EXERCISE DETAILS: When a record contains an image, skip the image and retype the rest of that record exactly.

(DATASET ENTRIES begins)

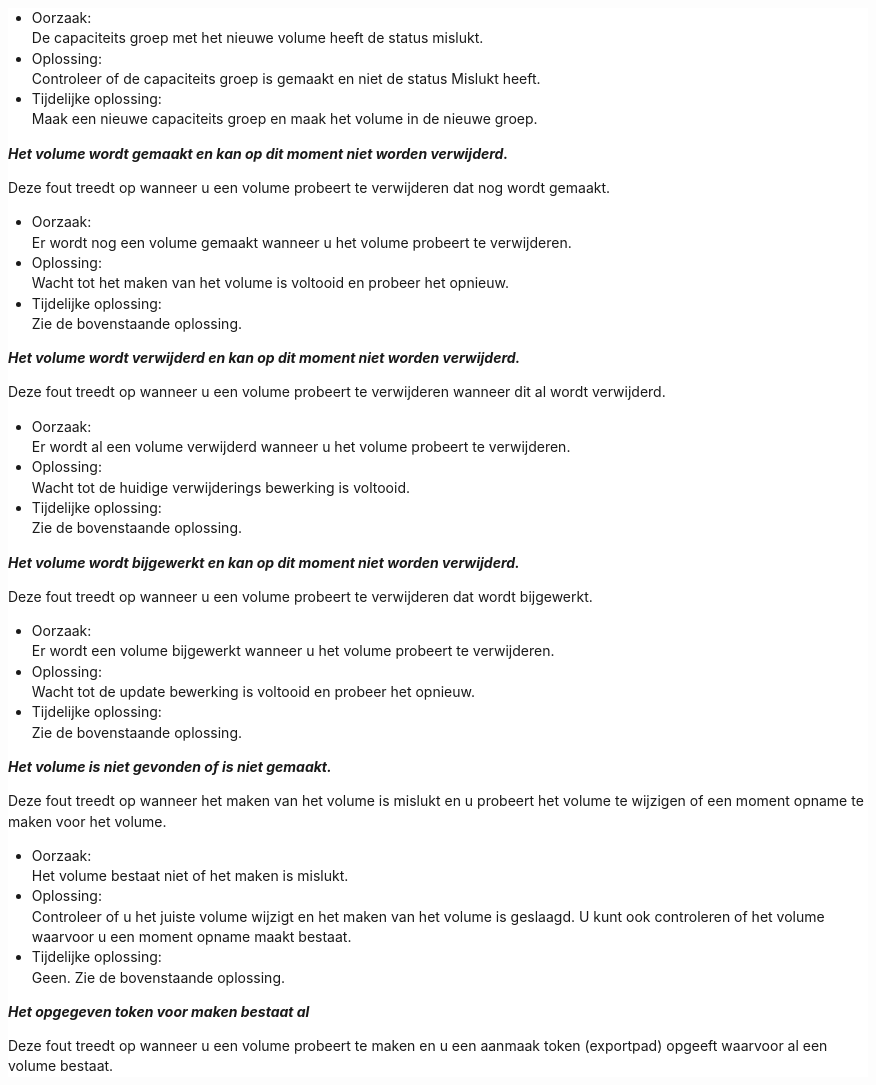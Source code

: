 * Oorzaak:   
De capaciteits groep met het nieuwe volume heeft de status mislukt.
* Oplossing:   
Controleer of de capaciteits groep is gemaakt en niet de status Mislukt heeft.
* Tijdelijke oplossing:   
Maak een nieuwe capaciteits groep en maak het volume in de nieuwe groep.

***Het volume wordt gemaakt en kan op dit moment niet worden verwijderd.***

Deze fout treedt op wanneer u een volume probeert te verwijderen dat nog wordt gemaakt.

* Oorzaak:   
Er wordt nog een volume gemaakt wanneer u het volume probeert te verwijderen.
* Oplossing:   
Wacht tot het maken van het volume is voltooid en probeer het opnieuw.
* Tijdelijke oplossing:   
Zie de bovenstaande oplossing.

***Het volume wordt verwijderd en kan op dit moment niet worden verwijderd.***

Deze fout treedt op wanneer u een volume probeert te verwijderen wanneer dit al wordt verwijderd.

* Oorzaak:   
Er wordt al een volume verwijderd wanneer u het volume probeert te verwijderen.
* Oplossing:   
Wacht tot de huidige verwijderings bewerking is voltooid.
* Tijdelijke oplossing:   
Zie de bovenstaande oplossing.

***Het volume wordt bijgewerkt en kan op dit moment niet worden verwijderd.***

Deze fout treedt op wanneer u een volume probeert te verwijderen dat wordt bijgewerkt.

* Oorzaak:   
Er wordt een volume bijgewerkt wanneer u het volume probeert te verwijderen.
* Oplossing:   
Wacht tot de update bewerking is voltooid en probeer het opnieuw.
* Tijdelijke oplossing:   
Zie de bovenstaande oplossing.

***Het volume is niet gevonden of is niet gemaakt.***

Deze fout treedt op wanneer het maken van het volume is mislukt en u probeert het volume te wijzigen of een moment opname te maken voor het volume.

* Oorzaak:   
Het volume bestaat niet of het maken is mislukt.
* Oplossing:   
Controleer of u het juiste volume wijzigt en het maken van het volume is geslaagd. U kunt ook controleren of het volume waarvoor u een moment opname maakt bestaat.
* Tijdelijke oplossing:   
Geen.  Zie de bovenstaande oplossing. 

***Het opgegeven token voor maken bestaat al***

Deze fout treedt op wanneer u een volume probeert te maken en u een aanmaak token (exportpad) opgeeft waarvoor al een volume bestaat.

(DATASET ENTRIES ends)

WRITTEN SOLUTION:
Source code

: * Oorzaak:   
De capaciteits groep met het nieuwe volume heeft de status mislukt.
* Oplossing:   
Controleer of de capaciteits groep is gemaakt en niet de status Mislukt heeft.
* Tijdelijke oplossing:   
Maak een nieuwe capaciteits groep en maak het volume in de nieuwe groep.

***Het volume wordt gemaakt en kan op dit moment niet worden verwijderd.***

Deze fout treedt op wanneer u een volume probeert te verwijderen dat nog wordt gemaakt.

* Oorzaak:   
Er wordt nog een volume gemaakt wanneer u het volume probeert te verwijderen.
* Oplossing:   
Wacht tot het maken van het volume is voltooid en probeer het opnieuw.
* Tijdelijke oplossing:   
Zie de bovenstaande oplossing.

***Het volume wordt verwijderd en kan op dit moment niet worden verwijderd.***

Deze fout treedt op wanneer u een volume probeert te verwijderen wanneer dit al wordt verwijderd.

* Oorzaak:   
Er wordt al een volume verwijderd wanneer u het volume probeert te verwijderen.
* Oplossing:   
Wacht tot de huidige verwijderings bewerking is voltooid.
* Tijdelijke oplossing:   
Zie de bovenstaande oplossing.

***Het volume wordt bijgewerkt en kan op dit moment niet worden verwijderd.***

Deze fout treedt op wanneer u een volume probeert te verwijderen dat wordt bijgewerkt.

* Oorzaak:   
Er wordt een volume bijgewerkt wanneer u het volume probeert te verwijderen.
* Oplossing:   
Wacht tot de update bewerking is voltooid en probeer het opnieuw.
* Tijdelijke oplossing:   
Zie de bovenstaande oplossing.

***Het volume is niet gevonden of is niet gemaakt.***

Deze fout treedt op wanneer het maken van het volume is mislukt en u probeert het volume te wijzigen of een moment opname te maken voor het volume.

* Oorzaak:   
Het volume bestaat niet of het maken is mislukt.
* Oplossing:   
Controleer of u het juiste volume wijzigt en het maken van het volume is geslaagd. U kunt ook controleren of het volume waarvoor u een moment opname maakt bestaat.
* Tijdelijke oplossing:   
Geen.  Zie de bovenstaande oplossing. 

***Het opgegeven token voor maken bestaat al***

Deze fout treedt op wanneer u een volume probeert te maken en u een aanmaak token (exportpad) opgeeft waarvoor al een volume bestaat.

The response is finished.